Tuesday, May 08, 2007

News: FDI recast may ease sector ceilings and entry rules

(DNA 08/05/2007) Mumbai - The foreign direct investment (FDI) regime is in for a comprehensive review over the next few weeks. The review will encompass existing sectoral FDI caps and entry routes with a view to liberalising them. This will be in addition to clearly defining "direct" and "indirect" stakes to maintain the sanctity of FDI sectoral caps, as has been recommended by the Foreign Investment Promotion Board (FIPB) in the wake of the controversy over the status of certain shareholdings in Hutchison Essar.

The department of industrial policy and promotion (DIPP) is being encouraged to take a more comprehensive look at the FDI policy and procedures following Prime Minister Manmohan Singh's congratulatory message to commerce and industry minister Kamal Nath last week for the country's high FDI inflows. The country achieved a record $19 billion in FDI inflows ($ 15 billion in fresh equity and $4 billion in retained profits) in 2006-07. FDI inflows had stagnated around $5 billion in the previous years.

The FDI review will cover a broad spectrum of sectors such as telecom, coal mining and processing, petroleum, aviation, plantations and media, where there are sectoral caps and entry conditions. In several areas where sectoral caps have been prescribed, investors are also required to go through the FIPB clearance route rather than the automatic one.
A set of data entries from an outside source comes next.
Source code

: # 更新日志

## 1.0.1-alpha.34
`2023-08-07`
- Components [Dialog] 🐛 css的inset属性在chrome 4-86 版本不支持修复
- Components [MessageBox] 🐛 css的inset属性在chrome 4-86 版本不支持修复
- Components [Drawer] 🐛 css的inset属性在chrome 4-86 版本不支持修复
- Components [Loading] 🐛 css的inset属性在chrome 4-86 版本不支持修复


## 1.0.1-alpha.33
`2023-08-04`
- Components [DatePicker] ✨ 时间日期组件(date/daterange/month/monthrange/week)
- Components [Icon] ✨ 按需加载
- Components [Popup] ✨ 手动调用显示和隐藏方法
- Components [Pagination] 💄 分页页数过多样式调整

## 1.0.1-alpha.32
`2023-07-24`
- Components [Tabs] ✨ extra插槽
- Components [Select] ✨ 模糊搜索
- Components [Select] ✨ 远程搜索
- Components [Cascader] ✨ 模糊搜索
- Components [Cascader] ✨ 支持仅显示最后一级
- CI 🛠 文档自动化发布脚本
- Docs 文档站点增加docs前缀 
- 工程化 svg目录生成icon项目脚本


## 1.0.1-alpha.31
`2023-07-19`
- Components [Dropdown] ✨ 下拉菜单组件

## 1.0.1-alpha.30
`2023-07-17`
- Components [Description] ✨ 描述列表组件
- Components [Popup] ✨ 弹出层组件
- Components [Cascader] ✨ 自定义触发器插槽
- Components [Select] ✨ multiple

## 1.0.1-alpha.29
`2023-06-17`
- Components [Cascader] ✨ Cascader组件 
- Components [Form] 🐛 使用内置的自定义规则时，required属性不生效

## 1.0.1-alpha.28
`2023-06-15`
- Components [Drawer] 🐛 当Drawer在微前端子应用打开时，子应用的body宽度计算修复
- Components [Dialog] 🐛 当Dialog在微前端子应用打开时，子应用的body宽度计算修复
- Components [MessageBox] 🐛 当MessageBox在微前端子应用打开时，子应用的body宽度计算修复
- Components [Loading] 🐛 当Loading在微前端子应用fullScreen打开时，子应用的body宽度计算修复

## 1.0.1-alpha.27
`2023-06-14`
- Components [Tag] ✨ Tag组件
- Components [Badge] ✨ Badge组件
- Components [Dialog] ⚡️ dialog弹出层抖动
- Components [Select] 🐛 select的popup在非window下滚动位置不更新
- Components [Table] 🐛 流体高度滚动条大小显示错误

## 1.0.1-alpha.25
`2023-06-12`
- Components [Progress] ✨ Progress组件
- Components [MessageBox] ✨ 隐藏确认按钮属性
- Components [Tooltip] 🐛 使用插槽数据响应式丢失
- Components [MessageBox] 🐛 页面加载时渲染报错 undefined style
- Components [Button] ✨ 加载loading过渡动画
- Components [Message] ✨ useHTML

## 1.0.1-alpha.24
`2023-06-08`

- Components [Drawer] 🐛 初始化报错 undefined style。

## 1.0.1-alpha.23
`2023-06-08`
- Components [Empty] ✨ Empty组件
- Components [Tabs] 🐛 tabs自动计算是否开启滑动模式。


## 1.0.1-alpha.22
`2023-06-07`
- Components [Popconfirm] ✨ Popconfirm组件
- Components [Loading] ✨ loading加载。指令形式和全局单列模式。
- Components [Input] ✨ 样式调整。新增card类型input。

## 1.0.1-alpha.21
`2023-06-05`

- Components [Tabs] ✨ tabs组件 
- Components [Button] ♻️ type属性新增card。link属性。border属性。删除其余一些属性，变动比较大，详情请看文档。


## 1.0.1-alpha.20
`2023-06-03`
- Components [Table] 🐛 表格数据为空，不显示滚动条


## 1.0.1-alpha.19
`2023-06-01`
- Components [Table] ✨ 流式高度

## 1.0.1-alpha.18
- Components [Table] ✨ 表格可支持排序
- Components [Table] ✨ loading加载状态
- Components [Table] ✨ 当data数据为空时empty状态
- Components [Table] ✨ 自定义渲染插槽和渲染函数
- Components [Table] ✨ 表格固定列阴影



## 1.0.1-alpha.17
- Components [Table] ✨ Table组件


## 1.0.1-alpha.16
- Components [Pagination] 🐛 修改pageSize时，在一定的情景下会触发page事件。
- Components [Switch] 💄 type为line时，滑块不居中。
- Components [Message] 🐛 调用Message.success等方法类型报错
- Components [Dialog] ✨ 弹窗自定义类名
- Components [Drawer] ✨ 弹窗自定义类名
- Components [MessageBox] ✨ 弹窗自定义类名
"There is scope to take a fresh look at the existing sectoral FDI caps and other conditions attached to entry to make the FDI regime even more attractive and hassle-free for investors", an official said. "Further liberalisation can be attempted in a number of areas. Many of these are politically do-able at this juncture", he said.

The review will stay clear of the politically controversial areas such as the opening up of retail trade to FDI or raising the FDI cap in insurance from 26per cent to 49per cent. The latter requires amendments to the Insurance Act, and involves utilising a lot of political capital, which the lead partner in the UPA coalition does not have. Opening up the retail sector will depend on the results of a study ordered by the government on the impact of allowing MNC and big corporate houses into the sector.